NEW YORK — In one of his first acts as President Obama’s new health-care adviser, Chris Jennings traveled to Harlem last month to pay a visit to his old boss, Bill Clinton.


Armed with a PowerPoint presentation detailing how the new health-care law will go into effect, Jennings made his pitch: Obama needs your help, both to persuade millions of uninsured Americans to sign up for coverage and to combat Republican attempts to undermine the law.




Clinton tried and failed to enact an expansion of health-care coverage as president. Now Obama, who signed the Affordable Care Act into law, is relying on Clinton to help make it a legacy.


Here in Manhattan on Tuesday, Clinton will welcome Obama on stage at his annual celebrity-sprinkled charitable gathering. The two presidents, in a conversation led by Clinton, will discuss the merits of the health-care law, which has come to be known as Obamacare. The event comes three weeks after Clinton gave a 50-minute speech in his home state of Arkansas explaining how the system works and arguing that it makes the country stronger.

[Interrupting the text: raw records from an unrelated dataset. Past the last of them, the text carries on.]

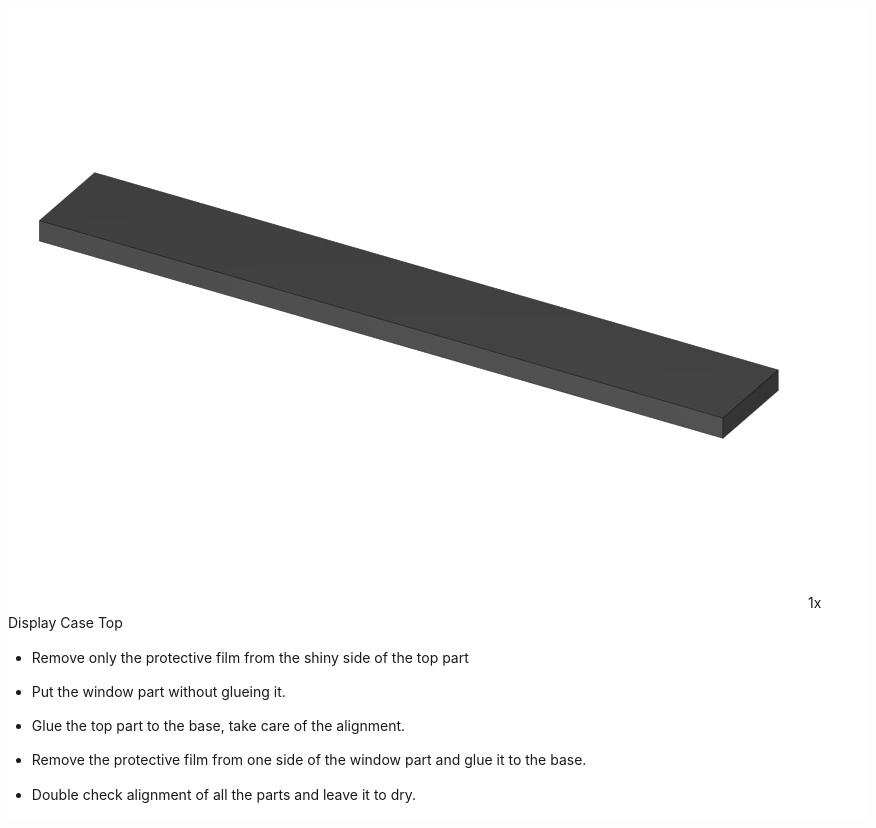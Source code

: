 <tr class="even">
<td align="left"><p><img src="/media/Section_1_0128.png" alt="/media/Section_1_0128.png" />1x Display Case Top</p></td>
</tr>
</tbody>
</table>

-   Remove only the protective film from the shiny side of the top part

-   Put the window part without glueing it.

-   Glue the top part to the base, take care of the alignment.

-   Remove the protective film from one side of the window part and glue
    it to the base.

-   Double check alignment of all the parts and leave it to dry.

<table>
<col width="85%" />
<col width="15%" />
<tbody>
<tr class="odd">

For Obama and Clinton, whose relationship has been tense and sometimes hostile, selling health care gives them a chance to nurse old wounds while also helping each other politically. Whether this fall’s high-stakes rollout of Obamacare is successful could define both Obama’s legacy and the contours of the 2016 presidential contest, which Clinton’s wife, Hillary Rodham Clinton, is considering entering.


“Bill Clinton is to politics like a 12-year-old boy is to baseball: There’s nothing he wouldn’t do to be in the game,” said Don Fowler, a longtime Clinton friend and former Democratic National Committee chairman. “That sense of being permitted to play and being appreciated and having people pay attention to him — that’s his ultimate motivation. That’s what this circumstance gives him.”


Tensions from 2008 ease


Fowler remembers how unlikely a Clinton-Obama partnership seemed five years ago, when Obama started besting Hillary Clinton in the Democratic primaries. Fowler was at Bill Clinton’s side in South Carolina in 2008 as he inflamed racial tensions by attacking Obama on the stump.


But, Fowler said, “Obama won, and [Clinton] understands better than anybody that you shouldn’t let one unhappy experience dictate a whole life relationship.”


The tensions between Clinton and Obama slowly eased. In 2009, Obama named Hillary Clinton his secretary of state. And by 2012, Bill Clinton had become one of the president’s most important and effective campaign surrogates, delivering a speech at the Democratic National Convention that some Democrats believe secured Obama’s reelection.


Now, Clinton is back in the game with health care.


“This is an issue that is very personal for him,” said Skip Rutherford, a Clinton friend and dean of the University of Arkansas Clinton School of Public Service. “Presidents have tried to make this issue work for decades, and I don’t think anyone tried any harder than Bill Clinton. He did everything he could to move this ball forward.”